Look through the records and copy every line in which "tilde" appears.
--- --- ---
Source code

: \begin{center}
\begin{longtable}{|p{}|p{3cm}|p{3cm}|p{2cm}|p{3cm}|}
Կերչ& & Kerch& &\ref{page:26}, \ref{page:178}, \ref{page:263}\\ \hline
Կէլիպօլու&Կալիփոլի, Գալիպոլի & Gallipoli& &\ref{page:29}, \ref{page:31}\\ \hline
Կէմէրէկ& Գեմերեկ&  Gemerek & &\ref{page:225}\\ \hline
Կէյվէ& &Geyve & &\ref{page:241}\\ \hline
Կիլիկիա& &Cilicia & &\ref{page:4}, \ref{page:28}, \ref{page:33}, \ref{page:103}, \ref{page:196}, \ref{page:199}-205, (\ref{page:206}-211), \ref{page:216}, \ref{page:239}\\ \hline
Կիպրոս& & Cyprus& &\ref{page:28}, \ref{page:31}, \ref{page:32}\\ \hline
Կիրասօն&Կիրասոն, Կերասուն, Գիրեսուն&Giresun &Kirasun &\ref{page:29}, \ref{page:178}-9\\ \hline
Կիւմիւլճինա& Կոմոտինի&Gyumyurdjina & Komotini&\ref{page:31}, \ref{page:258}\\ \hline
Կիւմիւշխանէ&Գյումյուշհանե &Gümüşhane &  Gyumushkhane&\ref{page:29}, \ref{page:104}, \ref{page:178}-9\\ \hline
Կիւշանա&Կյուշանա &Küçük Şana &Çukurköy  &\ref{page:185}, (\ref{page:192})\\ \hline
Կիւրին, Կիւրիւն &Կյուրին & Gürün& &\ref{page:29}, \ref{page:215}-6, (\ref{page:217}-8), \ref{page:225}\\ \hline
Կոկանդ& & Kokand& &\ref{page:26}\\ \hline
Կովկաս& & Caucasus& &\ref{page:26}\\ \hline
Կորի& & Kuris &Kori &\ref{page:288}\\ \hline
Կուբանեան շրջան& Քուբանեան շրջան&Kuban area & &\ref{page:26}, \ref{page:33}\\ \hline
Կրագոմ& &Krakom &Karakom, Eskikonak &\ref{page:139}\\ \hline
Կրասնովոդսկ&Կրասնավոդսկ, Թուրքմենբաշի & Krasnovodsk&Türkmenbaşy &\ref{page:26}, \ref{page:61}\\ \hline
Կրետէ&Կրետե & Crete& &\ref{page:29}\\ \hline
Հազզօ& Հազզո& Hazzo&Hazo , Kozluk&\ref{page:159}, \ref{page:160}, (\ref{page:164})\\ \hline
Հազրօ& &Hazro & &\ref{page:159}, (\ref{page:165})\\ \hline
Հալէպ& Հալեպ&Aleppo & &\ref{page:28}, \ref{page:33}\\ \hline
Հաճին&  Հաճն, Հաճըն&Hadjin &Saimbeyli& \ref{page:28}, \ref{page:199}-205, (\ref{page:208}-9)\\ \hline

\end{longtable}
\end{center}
--- --- ---
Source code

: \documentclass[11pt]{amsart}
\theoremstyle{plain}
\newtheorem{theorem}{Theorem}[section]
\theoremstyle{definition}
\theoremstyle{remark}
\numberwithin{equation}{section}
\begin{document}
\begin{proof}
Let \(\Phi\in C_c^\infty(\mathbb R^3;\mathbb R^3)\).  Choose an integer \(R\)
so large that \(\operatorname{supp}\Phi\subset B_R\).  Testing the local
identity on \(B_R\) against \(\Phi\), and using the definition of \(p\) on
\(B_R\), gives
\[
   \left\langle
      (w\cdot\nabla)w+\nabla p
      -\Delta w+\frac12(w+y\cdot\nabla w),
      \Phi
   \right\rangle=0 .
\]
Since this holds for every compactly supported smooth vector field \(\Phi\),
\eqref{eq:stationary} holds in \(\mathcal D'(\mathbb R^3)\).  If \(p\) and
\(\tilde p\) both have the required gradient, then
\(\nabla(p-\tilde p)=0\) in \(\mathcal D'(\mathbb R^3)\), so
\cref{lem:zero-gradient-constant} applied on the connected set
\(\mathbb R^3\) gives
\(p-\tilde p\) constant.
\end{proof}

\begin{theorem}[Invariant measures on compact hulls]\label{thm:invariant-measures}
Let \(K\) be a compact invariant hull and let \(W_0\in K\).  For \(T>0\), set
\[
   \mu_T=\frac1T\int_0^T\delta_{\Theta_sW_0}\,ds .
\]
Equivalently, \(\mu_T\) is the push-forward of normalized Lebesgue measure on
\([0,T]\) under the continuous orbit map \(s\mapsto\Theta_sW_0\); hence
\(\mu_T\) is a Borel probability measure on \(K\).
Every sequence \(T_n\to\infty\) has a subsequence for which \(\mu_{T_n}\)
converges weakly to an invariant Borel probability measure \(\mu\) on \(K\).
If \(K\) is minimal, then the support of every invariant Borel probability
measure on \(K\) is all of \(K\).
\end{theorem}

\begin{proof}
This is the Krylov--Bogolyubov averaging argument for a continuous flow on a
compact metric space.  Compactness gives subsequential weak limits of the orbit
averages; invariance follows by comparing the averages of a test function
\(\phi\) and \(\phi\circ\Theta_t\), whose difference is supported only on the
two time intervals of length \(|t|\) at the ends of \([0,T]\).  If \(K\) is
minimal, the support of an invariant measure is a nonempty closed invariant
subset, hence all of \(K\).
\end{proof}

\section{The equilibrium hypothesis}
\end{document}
--- --- ---
▸ Answer below
\(\tilde p\) both have the required gradient, then
\(\nabla(p-\tilde p)=0\) in \(\mathcal D'(\mathbb R^3)\), so
\(p-\tilde p\) constant.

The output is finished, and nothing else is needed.